Certainly! The meaning of the slice matrices B is different in PQMC but you need to perform numerical stabilization as well.

And I noticed you just submitted a paper on arXiv about monte carlo calculation. Did you perform the calculation with julia? How's the performance of julia on DQMC calculation?

Yes, 90% of the computations have been performed in Julia - an extensive effort taking up millions of CPU hours (an O(3) quantum critical metal is a super hard problem). The performance of julia was great. You certainly have to optimize your code, but then you achieve similar performance as with Fortran or C++ (I compared to both).

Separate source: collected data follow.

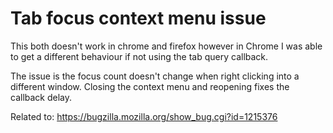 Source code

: # Tab focus context menu issue

This both doesn't work in chrome and firefox however in Chrome I was able to get a different behaviour if not using the tab query callback.

The issue is the focus count doesn't change when right clicking into a different window. Closing the context menu and reopening fixes the callback delay.


Related to: https://bugzilla.mozilla.org/show_bug.cgi?id=1215376
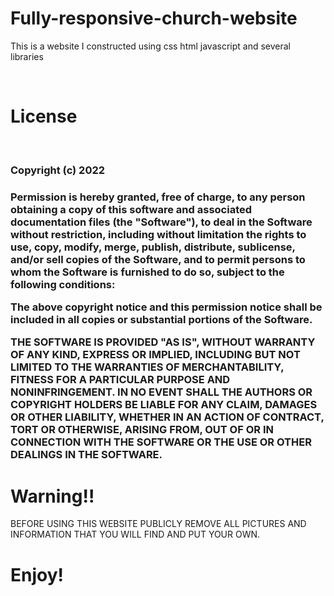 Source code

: # Fully-responsive-church-website
This is a website I constructed using css html javascript and several libraries


 <br>
<h1> License </h1>
<br>

<h3>Copyright (c) 2022 <h3>
 
 Permission is hereby granted, free of charge, to any person obtaining a copy of this software and associated documentation files (the "Software"), to deal in the Software without restriction, including without limitation the rights to use, copy, modify, merge, publish, distribute, sublicense, and/or sell copies of the Software, and to permit persons to whom the Software is furnished to do so, subject to the following conditions:

 The above copyright notice and this permission notice shall be included in all copies or substantial portions of the Software.

 THE SOFTWARE IS PROVIDED "AS IS", WITHOUT WARRANTY OF ANY KIND, EXPRESS OR IMPLIED, INCLUDING BUT NOT LIMITED TO THE WARRANTIES OF MERCHANTABILITY, FITNESS FOR A PARTICULAR PURPOSE AND NONINFRINGEMENT. IN NO EVENT SHALL THE AUTHORS OR COPYRIGHT HOLDERS BE LIABLE FOR ANY CLAIM, DAMAGES OR OTHER LIABILITY, WHETHER IN AN ACTION OF CONTRACT, TORT OR OTHERWISE, ARISING FROM, OUT OF OR IN CONNECTION WITH THE SOFTWARE OR THE USE OR OTHER DEALINGS IN THE SOFTWARE.

  <h1> Warning!! </h1>
 BEFORE USING THIS WEBSITE PUBLICLY REMOVE ALL PICTURES AND INFORMATION THAT YOU WILL FIND AND PUT YOUR OWN.
 <br>

 
 # Enjoy!
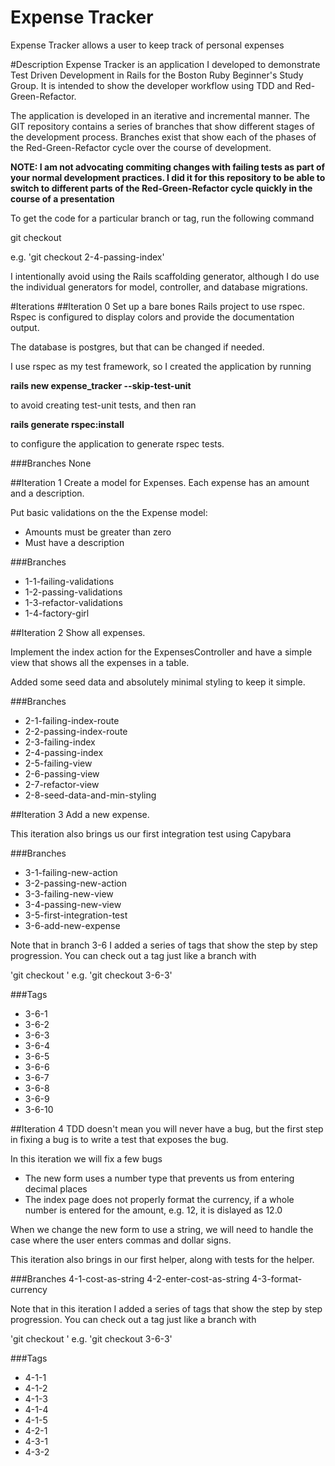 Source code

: # Expense Tracker
Expense Tracker allows a user to keep track of personal expenses

#Description
Expense Tracker is an application I developed to demonstrate Test Driven Development in Rails for the Boston Ruby Beginner's Study Group.  It is intended to show the developer workflow using TDD and Red-Green-Refactor.

The application is developed in an iterative and incremental manner.  The GIT repository contains a series of branches that show different stages of the development process.  Branches exist that show each of the phases of the Red-Green-Refactor cycle over the course of development.

**NOTE: I am not advocating commiting changes with failing tests as part of your normal development practices.  I did it for this repository to be able to switch to different parts of the Red-Green-Refactor cycle quickly in the course of a presentation**

To get the code for a particular branch or tag, run the following command

git checkout <branch or tag name>

e.g. 'git checkout 2-4-passing-index'

I intentionally avoid using the Rails scaffolding generator, although I do use the individual generators for model, controller, and database migrations.

#Iterations
##Iteration 0
Set up a bare bones Rails project to use rspec.  Rspec is configured to display colors and provide the documentation output.

The database is postgres, but that can be changed if needed.

I use rspec as my test framework, so I created the application by running

**rails new expense_tracker --skip-test-unit**

to avoid creating test-unit tests, and then ran 

**rails generate rspec:install**

to configure the application to generate rspec tests.
 
###Branches
None
   
##Iteration 1
Create a model for Expenses.  Each expense has an amount and a description.

Put basic validations on the the Expense model:

* Amounts must be greater than zero
* Must have a description

###Branches
* 1-1-failing-validations
* 1-2-passing-validations
* 1-3-refactor-validations
* 1-4-factory-girl

##Iteration 2
Show all expenses.  

Implement the index action for the ExpensesController and have a simple view that shows all the expenses in a table.

Added some seed data and absolutely minimal styling to keep it simple.

###Branches
  * 2-1-failing-index-route
  * 2-2-passing-index-route
  * 2-3-failing-index
  * 2-4-passing-index
  * 2-5-failing-view
  * 2-6-passing-view
  * 2-7-refactor-view
  * 2-8-seed-data-and-min-styling

##Iteration 3
Add a new expense.

This iteration also brings us our first integration test using Capybara

###Branches
  * 3-1-failing-new-action
  * 3-2-passing-new-action
  * 3-3-failing-new-view
  * 3-4-passing-new-view
  * 3-5-first-integration-test
  * 3-6-add-new-expense
  
Note that in branch 3-6 I added a series of tags that show the step by step progression.  You can check out a tag just like a branch with 

'git checkout <tag>'
e.g. 'git checkout 3-6-3'

###Tags
  * 3-6-1
  * 3-6-2
  * 3-6-3
  * 3-6-4
  * 3-6-5
  * 3-6-6
  * 3-6-7
  * 3-6-8
  * 3-6-9
  * 3-6-10

##Iteration 4
TDD doesn't mean you will never have a bug, but the first step in fixing a bug is to write a test that exposes the bug.

In this iteration we will fix a few bugs
  * The new form uses a number type that prevents us from entering decimal places
  * The index page does not properly format the currency, if a whole number is entered for the amount, e.g. 12, it is dislayed as 12.0
  
When we change the new form to use a string, we will need to handle the case where the user enters commas and dollar signs.

This iteration also brings in our first helper, along with tests for the helper.

###Branches
  4-1-cost-as-string
  4-2-enter-cost-as-string
  4-3-format-currency
  
Note that in this iteration I added a series of tags that show the step by step progression.  You can check out a tag just like a branch with 

'git checkout <tag>'
e.g. 'git checkout 3-6-3'

###Tags
  * 4-1-1
  * 4-1-2
  * 4-1-3
  * 4-1-4
  * 4-1-5
  * 4-2-1
  * 4-3-1
  * 4-3-2



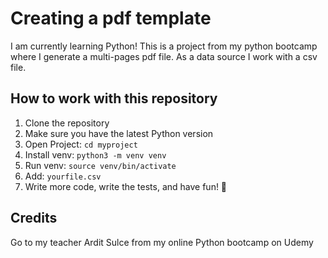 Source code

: # Creating a pdf template 
I am currently learning Python! This is a project from my python bootcamp
where I generate a multi-pages pdf file. As a data source I work with a csv file.

## How to work with this repository
1. Clone the repository
2. Make sure you have the latest Python version
3. Open Project: `cd myproject`
4. Install venv: `python3 -m venv venv`
5. Run venv: `source venv/bin/activate`
6. Add: `yourfile.csv`
7. Write more code, write the tests, and have fun! 🎉


## Credits 
Go to my teacher Ardit Sulce from my online Python bootcamp on Udemy

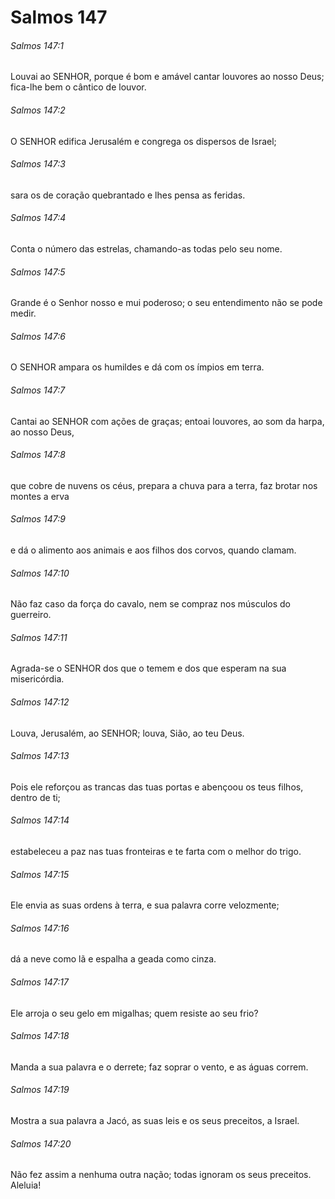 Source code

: # Salmos 147

###### Salmos 147:1

Louvai ao SENHOR, porque é bom e amável cantar louvores ao nosso Deus; fica-lhe bem o cântico de louvor.

###### Salmos 147:2

O SENHOR edifica Jerusalém e congrega os dispersos de Israel;

###### Salmos 147:3

sara os de coração quebrantado e lhes pensa as feridas.

###### Salmos 147:4

Conta o número das estrelas, chamando-as todas pelo seu nome.

###### Salmos 147:5

Grande é o Senhor nosso e mui poderoso; o seu entendimento não se pode medir.

###### Salmos 147:6

O SENHOR ampara os humildes e dá com os ímpios em terra.

###### Salmos 147:7

Cantai ao SENHOR com ações de graças; entoai louvores, ao som da harpa, ao nosso Deus,

###### Salmos 147:8

que cobre de nuvens os céus, prepara a chuva para a terra, faz brotar nos montes a erva

###### Salmos 147:9

e dá o alimento aos animais e aos filhos dos corvos, quando clamam.

###### Salmos 147:10

Não faz caso da força do cavalo, nem se compraz nos músculos do guerreiro.

###### Salmos 147:11

Agrada-se o SENHOR dos que o temem e dos que esperam na sua misericórdia.

###### Salmos 147:12

Louva, Jerusalém, ao SENHOR; louva, Sião, ao teu Deus.

###### Salmos 147:13

Pois ele reforçou as trancas das tuas portas e abençoou os teus filhos, dentro de ti;

###### Salmos 147:14

estabeleceu a paz nas tuas fronteiras e te farta com o melhor do trigo.

###### Salmos 147:15

Ele envia as suas ordens à terra, e sua palavra corre velozmente;

###### Salmos 147:16

dá a neve como lã e espalha a geada como cinza.

###### Salmos 147:17

Ele arroja o seu gelo em migalhas; quem resiste ao seu frio?

###### Salmos 147:18

Manda a sua palavra e o derrete; faz soprar o vento, e as águas correm.

###### Salmos 147:19

Mostra a sua palavra a Jacó, as suas leis e os seus preceitos, a Israel.

###### Salmos 147:20

Não fez assim a nenhuma outra nação; todas ignoram os seus preceitos. Aleluia!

I will publish the actual code that I used for these simulations later this years (probably in summer). You can find a simplified version in MonteCarlo.jl (in particular you should check out ffreyer's fork/branches.

All the best, Carsten

liuzhaochen commented 4 years ago

Thanks for your reply. I have organized my code about hubbard model successfully. Looking forward for your code in the furture. Is it possible to speed up matrix operation parallelly? It seems I can only use one worker in one Markov chain.

Best Wishes

carstenbauer commented 4 years ago

You can use LinearAlgebra.BLAS.set_num_thread for threading matrix multiplications within BLAS/LAPACK. Also note that while MCMC isn't really parallelizable you can run multiple simulations with different seeds in parallel (trivial parallelization).